_How to complete this task_: Return the listing below in full, with every line exactly as it is.

Start of Block

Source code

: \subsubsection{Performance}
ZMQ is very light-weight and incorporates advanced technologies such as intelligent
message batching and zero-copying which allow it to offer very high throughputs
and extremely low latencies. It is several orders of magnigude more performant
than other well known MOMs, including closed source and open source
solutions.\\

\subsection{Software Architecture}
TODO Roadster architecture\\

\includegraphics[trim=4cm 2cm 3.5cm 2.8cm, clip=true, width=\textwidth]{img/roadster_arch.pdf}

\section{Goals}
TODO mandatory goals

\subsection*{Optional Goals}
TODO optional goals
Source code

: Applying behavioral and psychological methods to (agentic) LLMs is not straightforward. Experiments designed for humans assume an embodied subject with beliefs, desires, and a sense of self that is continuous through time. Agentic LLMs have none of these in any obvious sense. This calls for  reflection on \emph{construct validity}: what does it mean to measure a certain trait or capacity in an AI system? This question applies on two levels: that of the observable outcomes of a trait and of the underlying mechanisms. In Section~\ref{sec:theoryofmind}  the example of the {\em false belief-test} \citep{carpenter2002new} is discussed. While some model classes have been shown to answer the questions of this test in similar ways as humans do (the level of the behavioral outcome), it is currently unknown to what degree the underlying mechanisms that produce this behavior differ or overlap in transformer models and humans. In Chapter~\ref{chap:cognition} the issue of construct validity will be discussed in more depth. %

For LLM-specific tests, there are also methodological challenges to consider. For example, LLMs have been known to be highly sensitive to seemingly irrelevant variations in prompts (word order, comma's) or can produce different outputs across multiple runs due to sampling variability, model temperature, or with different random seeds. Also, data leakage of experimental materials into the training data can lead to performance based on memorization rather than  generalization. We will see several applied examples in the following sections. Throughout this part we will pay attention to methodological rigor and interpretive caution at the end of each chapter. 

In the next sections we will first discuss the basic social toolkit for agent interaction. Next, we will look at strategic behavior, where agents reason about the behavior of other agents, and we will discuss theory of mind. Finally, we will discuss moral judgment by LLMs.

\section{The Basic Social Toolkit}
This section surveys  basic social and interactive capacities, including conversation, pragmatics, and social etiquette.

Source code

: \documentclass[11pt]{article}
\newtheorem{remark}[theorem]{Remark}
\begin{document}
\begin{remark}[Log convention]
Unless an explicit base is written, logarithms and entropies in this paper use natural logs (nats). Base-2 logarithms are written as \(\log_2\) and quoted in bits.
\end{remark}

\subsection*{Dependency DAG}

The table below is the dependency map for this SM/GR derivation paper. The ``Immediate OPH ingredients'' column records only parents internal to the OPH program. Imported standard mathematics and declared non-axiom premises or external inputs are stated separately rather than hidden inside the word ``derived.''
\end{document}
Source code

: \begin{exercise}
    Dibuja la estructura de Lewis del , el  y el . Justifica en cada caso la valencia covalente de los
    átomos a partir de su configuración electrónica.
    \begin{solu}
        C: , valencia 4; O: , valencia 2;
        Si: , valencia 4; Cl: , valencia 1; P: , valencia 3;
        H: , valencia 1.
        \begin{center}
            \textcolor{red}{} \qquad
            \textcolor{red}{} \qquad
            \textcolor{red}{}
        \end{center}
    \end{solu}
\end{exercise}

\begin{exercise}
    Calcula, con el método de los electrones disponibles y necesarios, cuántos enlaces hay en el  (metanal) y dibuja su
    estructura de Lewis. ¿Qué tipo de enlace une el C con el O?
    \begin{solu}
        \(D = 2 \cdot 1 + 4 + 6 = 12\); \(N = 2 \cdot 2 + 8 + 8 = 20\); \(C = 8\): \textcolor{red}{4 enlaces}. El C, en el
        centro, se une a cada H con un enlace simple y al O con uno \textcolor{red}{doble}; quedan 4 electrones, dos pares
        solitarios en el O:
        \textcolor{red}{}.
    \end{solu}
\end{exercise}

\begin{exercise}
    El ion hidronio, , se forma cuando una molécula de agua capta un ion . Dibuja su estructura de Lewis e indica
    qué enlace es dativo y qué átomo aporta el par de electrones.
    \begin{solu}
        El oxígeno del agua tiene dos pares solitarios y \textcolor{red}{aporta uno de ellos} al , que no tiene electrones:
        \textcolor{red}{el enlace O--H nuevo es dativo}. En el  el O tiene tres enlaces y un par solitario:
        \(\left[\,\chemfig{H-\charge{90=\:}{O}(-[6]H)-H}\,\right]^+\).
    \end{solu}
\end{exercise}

End of Block

_Task output_:
Source code

: \subsubsection{Performance}
ZMQ is very light-weight and incorporates advanced technologies such as intelligent
message batching and zero-copying which allow it to offer very high throughputs
and extremely low latencies. It is several orders of magnigude more performant
than other well known MOMs, including closed source and open source
solutions.\\

\subsection{Software Architecture}
TODO Roadster architecture\\

\includegraphics[trim=4cm 2cm 3.5cm 2.8cm, clip=true, width=\textwidth]{img/roadster_arch.pdf}

\section{Goals}
TODO mandatory goals

\subsection*{Optional Goals}
TODO optional goals
Source code

: Applying behavioral and psychological methods to (agentic) LLMs is not straightforward. Experiments designed for humans assume an embodied subject with beliefs, desires, and a sense of self that is continuous through time. Agentic LLMs have none of these in any obvious sense. This calls for  reflection on \emph{construct validity}: what does it mean to measure a certain trait or capacity in an AI system? This question applies on two levels: that of the observable outcomes of a trait and of the underlying mechanisms. In Section~\ref{sec:theoryofmind}  the example of the {\em false belief-test} \citep{carpenter2002new} is discussed. While some model classes have been shown to answer the questions of this test in similar ways as humans do (the level of the behavioral outcome), it is currently unknown to what degree the underlying mechanisms that produce this behavior differ or overlap in transformer models and humans. In Chapter~\ref{chap:cognition} the issue of construct validity will be discussed in more depth. %

For LLM-specific tests, there are also methodological challenges to consider. For example, LLMs have been known to be highly sensitive to seemingly irrelevant variations in prompts (word order, comma's) or can produce different outputs across multiple runs due to sampling variability, model temperature, or with different random seeds. Also, data leakage of experimental materials into the training data can lead to performance based on memorization rather than  generalization. We will see several applied examples in the following sections. Throughout this part we will pay attention to methodological rigor and interpretive caution at the end of each chapter. 

In the next sections we will first discuss the basic social toolkit for agent interaction. Next, we will look at strategic behavior, where agents reason about the behavior of other agents, and we will discuss theory of mind. Finally, we will discuss moral judgment by LLMs.

\section{The Basic Social Toolkit}
This section surveys  basic social and interactive capacities, including conversation, pragmatics, and social etiquette.

Source code

: \documentclass[11pt]{article}
\newtheorem{remark}[theorem]{Remark}
\begin{document}
\begin{remark}[Log convention]
Unless an explicit base is written, logarithms and entropies in this paper use natural logs (nats). Base-2 logarithms are written as \(\log_2\) and quoted in bits.
\end{remark}

\subsection*{Dependency DAG}

The table below is the dependency map for this SM/GR derivation paper. The ``Immediate OPH ingredients'' column records only parents internal to the OPH program. Imported standard mathematics and declared non-axiom premises or external inputs are stated separately rather than hidden inside the word ``derived.''
\end{document}
Source code

: \begin{exercise}
    Dibuja la estructura de Lewis del , el  y el . Justifica en cada caso la valencia covalente de los
    átomos a partir de su configuración electrónica.
    \begin{solu}
        C: , valencia 4; O: , valencia 2;
        Si: , valencia 4; Cl: , valencia 1; P: , valencia 3;
        H: , valencia 1.
        \begin{center}
            \textcolor{red}{} \qquad
            \textcolor{red}{} \qquad
            \textcolor{red}{}
        \end{center}
    \end{solu}
\end{exercise}

\begin{exercise}
    Calcula, con el método de los electrones disponibles y necesarios, cuántos enlaces hay en el  (metanal) y dibuja su
    estructura de Lewis. ¿Qué tipo de enlace une el C con el O?
    \begin{solu}
        \(D = 2 \cdot 1 + 4 + 6 = 12\); \(N = 2 \cdot 2 + 8 + 8 = 20\); \(C = 8\): \textcolor{red}{4 enlaces}. El C, en el
        centro, se une a cada H con un enlace simple y al O con uno \textcolor{red}{doble}; quedan 4 electrones, dos pares
        solitarios en el O:
        \textcolor{red}{}.
    \end{solu}
\end{exercise}

\begin{exercise}
    El ion hidronio, , se forma cuando una molécula de agua capta un ion . Dibuja su estructura de Lewis e indica
    qué enlace es dativo y qué átomo aporta el par de electrones.
    \begin{solu}
        El oxígeno del agua tiene dos pares solitarios y \textcolor{red}{aporta uno de ellos} al , que no tiene electrones:
        \textcolor{red}{el enlace O--H nuevo es dativo}. En el  el O tiene tres enlaces y un par solitario:
        \(\left[\,\chemfig{H-\charge{90=\:}{O}(-[6]H)-H}\,\right]^+\).
    \end{solu}
\end{exercise}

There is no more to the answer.